One of the amazing aspects of the Job story is that God begins His response to Job with questions which probe His understanding of creation. His questions raise the vision of a “heavenly barn raising.” 

In Job 38:4-7 we read,

Where were you when I laid the foundation of the earth? …when the morning stars sang together and all the sons of God shouted for joy?

C. S. Lewis captured this spirit of celebration,  in his allegorical description of the Creation in The Magician’s Nephew.

In the darkness, something was happening at last.  A voice had begun to sing…Its lower notes were deep enough to be the voice of the earth herself.  There were no words.  There was hardly even a tune.  But it was, beyond comparison, the most beautiful noise he had ever heard. . . . the voice was suddenly joined by other voices; more voices than you could possibly count.  They were in harmony with it, but far higher up the scale; cold, tingling, silvery voices…

3. Creation Reminds Us of the Effects of Sin

While celebration fills our study of creation, we cannot avoid the tragic truth that sin entered God’s good creation through humankind’s disobedience. The most tragic lines ever penned are found in Genesis 3:8-10,

And they heard the sound of the Lord God walking the garden in the cool of the day, and the man and his wife hid themselves from the presence of the Lord God among the trees of the garden But the Lord God called to the man and said to him, ‘Where are you?’ And he said, ‘I heard the sound of you in the garden, and I was afraid, because I was naked, and I hid myself.

The sense of this tragedy is found, not only in the stories of the Western world, but in the anecdotes, proverbs, religions, philosophies of every culture for all time. We identify with humankind’s search for an explanation. But, as a Christ-centered school, we believe that the Genesis story is not just one story among many, but that it is the one true story. While it is not exhaustive in its explanation, it is true in its description. 

While we admit that a great tragedy occurred, we also discover in the Genesis account the first subtle hint of a promise of redemption. 

I will put enmity between you and the woman, and between our offspring and her offspring; he shall bruise your head, and you shall bruise his heel. (Genesis 3:15)

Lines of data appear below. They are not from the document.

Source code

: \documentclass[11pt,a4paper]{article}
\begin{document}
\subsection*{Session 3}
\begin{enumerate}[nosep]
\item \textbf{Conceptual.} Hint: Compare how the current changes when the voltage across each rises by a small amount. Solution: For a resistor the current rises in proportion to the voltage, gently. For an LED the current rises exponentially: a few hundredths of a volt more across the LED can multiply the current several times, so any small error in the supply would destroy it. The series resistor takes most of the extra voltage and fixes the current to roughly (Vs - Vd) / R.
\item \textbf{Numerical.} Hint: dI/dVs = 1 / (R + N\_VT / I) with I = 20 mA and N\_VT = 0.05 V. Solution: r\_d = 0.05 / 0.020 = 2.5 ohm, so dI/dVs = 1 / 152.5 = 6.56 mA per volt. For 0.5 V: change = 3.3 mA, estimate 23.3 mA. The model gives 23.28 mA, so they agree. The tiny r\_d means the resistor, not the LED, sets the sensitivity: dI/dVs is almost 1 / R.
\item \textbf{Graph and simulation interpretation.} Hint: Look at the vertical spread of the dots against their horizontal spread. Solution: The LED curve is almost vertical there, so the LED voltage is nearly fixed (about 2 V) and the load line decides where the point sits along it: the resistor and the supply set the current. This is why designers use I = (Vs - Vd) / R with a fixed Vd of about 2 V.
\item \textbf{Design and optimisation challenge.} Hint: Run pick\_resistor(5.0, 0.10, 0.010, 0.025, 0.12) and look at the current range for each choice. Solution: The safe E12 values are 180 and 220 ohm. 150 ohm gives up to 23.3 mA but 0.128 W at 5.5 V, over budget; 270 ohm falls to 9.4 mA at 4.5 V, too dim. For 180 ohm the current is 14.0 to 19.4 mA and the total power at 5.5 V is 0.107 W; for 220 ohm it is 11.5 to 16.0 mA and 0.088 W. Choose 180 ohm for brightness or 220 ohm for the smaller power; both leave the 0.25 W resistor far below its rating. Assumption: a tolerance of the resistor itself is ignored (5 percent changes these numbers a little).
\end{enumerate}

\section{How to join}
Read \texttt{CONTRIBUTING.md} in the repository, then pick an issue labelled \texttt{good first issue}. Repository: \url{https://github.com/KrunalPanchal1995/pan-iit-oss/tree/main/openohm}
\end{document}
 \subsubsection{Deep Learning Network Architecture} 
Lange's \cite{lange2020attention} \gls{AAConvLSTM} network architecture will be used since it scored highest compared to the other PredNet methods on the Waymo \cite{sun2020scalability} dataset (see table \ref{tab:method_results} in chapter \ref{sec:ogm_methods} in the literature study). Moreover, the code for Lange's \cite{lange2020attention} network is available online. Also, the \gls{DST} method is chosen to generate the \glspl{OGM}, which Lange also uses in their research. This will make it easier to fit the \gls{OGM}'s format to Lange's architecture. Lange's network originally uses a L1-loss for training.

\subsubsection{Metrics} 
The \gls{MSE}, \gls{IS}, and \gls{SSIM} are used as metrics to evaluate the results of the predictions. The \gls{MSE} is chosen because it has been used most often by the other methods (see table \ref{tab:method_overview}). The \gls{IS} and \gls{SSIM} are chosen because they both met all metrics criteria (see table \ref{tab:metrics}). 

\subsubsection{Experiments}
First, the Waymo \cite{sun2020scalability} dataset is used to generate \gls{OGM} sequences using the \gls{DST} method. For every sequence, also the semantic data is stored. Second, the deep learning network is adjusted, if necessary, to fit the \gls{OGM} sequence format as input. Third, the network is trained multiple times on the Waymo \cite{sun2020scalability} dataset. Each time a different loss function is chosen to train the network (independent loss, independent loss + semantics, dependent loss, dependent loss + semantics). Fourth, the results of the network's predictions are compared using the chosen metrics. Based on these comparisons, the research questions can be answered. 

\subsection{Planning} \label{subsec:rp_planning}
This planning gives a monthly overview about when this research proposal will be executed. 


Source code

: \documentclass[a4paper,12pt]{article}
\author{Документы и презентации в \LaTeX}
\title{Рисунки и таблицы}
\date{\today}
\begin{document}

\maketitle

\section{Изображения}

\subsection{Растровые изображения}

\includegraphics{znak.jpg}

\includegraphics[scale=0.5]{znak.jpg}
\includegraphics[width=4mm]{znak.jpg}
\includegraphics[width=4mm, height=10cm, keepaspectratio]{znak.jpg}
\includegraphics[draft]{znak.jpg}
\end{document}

We believe that the redemption we have in Christ is the same redemption that will one day restore all of creation from the curse. Paul writes,

For the creation was subjected to futility, not willingly, but because of him who subjected it, in hope that the creation itself will be set free from its bondage to corruption and obtain the freedom of the glory of the children of God For we know that the whole creation has been groaning together in pains of childbirth until now. And not only the creation, but we ourselves who have the first fruits oft Spirit groan inwardly as we wait eagerly for adoption as sons, the redemption of our bodies.”  (Romans in 8:19-23)

4. All Stories Are Rooted in Creation

Every subject we study has its roots in creation, from history to science, social studies, the arts and literature. While we know that all of these domains have been marred by the Fall, they have not been destroyed. While celebrating we do not ignore the effects of sin. While noting the effects of sin, we do not lose hope, nor neglect our responsibility. As such, our study of creation provides the basis for four overarching questions related to everything we read and do. These questions are:

What is the good, beautiful, and true?

What is evil, ugly and false?

What is humankind’s responsibility and how should they carry it out?

How does the outcome reflect God’s original intent and design? 

These are not perfect questions but they reflect the whole of creation: its goodness, its brokenness, our place in it, and the hope that we have in Christ’s redemptive power. These four are the tip of the iceberg, with myriad more waiting to be surfaced through discussion and reading; through experiment and application.

While never neglecting Genesis 1-3, as students move into older grades, the specific activities and additional readings fit the maturity of the students. Their understanding of these four questions is reflected in classroom discussions and in practical application.